Records supplied:

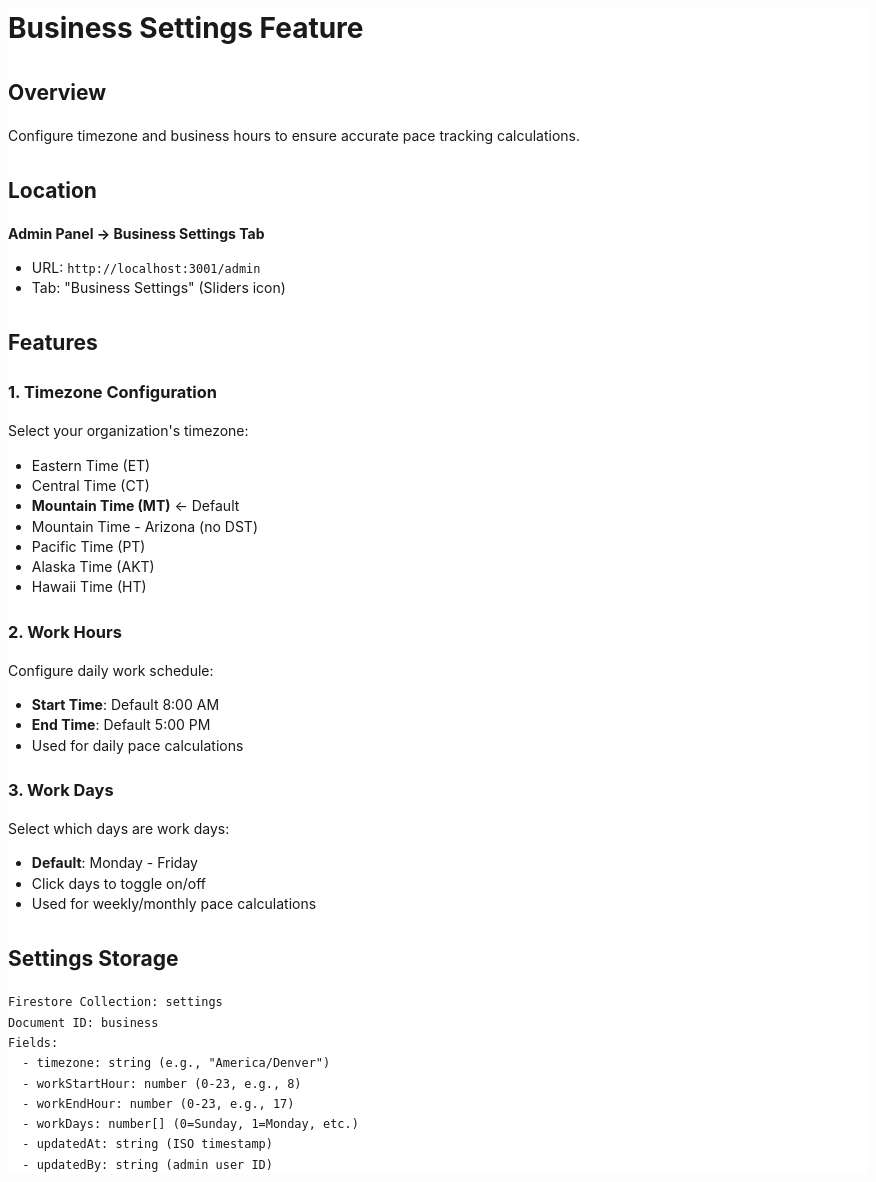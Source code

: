 # Business Settings Feature

## Overview
Configure timezone and business hours to ensure accurate pace tracking calculations.

## Location
**Admin Panel → Business Settings Tab**
- URL: `http://localhost:3001/admin`
- Tab: "Business Settings" (Sliders icon)

## Features

### 1. Timezone Configuration
Select your organization's timezone:
- Eastern Time (ET)
- Central Time (CT)
- **Mountain Time (MT)** ← Default
- Mountain Time - Arizona (no DST)
- Pacific Time (PT)
- Alaska Time (AKT)
- Hawaii Time (HT)

### 2. Work Hours
Configure daily work schedule:
- **Start Time**: Default 8:00 AM
- **End Time**: Default 5:00 PM
- Used for daily pace calculations

### 3. Work Days
Select which days are work days:
- **Default**: Monday - Friday
- Click days to toggle on/off
- Used for weekly/monthly pace calculations

## Settings Storage
```
Firestore Collection: settings
Document ID: business
Fields:
  - timezone: string (e.g., "America/Denver")
  - workStartHour: number (0-23, e.g., 8)
  - workEndHour: number (0-23, e.g., 17)
  - workDays: number[] (0=Sunday, 1=Monday, etc.)
  - updatedAt: string (ISO timestamp)
  - updatedBy: string (admin user ID)
```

Try it: Lines from the one that contains "- **Default**: Monday - Friday" through the final line of the entries must be duplicated exactly, and no other lines.

Result of the exercise:
- **Default**: Monday - Friday
- Click days to toggle on/off
- Used for weekly/monthly pace calculations

## Settings Storage
```
Firestore Collection: settings
Document ID: business
Fields:
  - timezone: string (e.g., "America/Denver")
  - workStartHour: number (0-23, e.g., 8)
  - workEndHour: number (0-23, e.g., 17)
  - workDays: number[] (0=Sunday, 1=Monday, etc.)
  - updatedAt: string (ISO timestamp)
  - updatedBy: string (admin user ID)
```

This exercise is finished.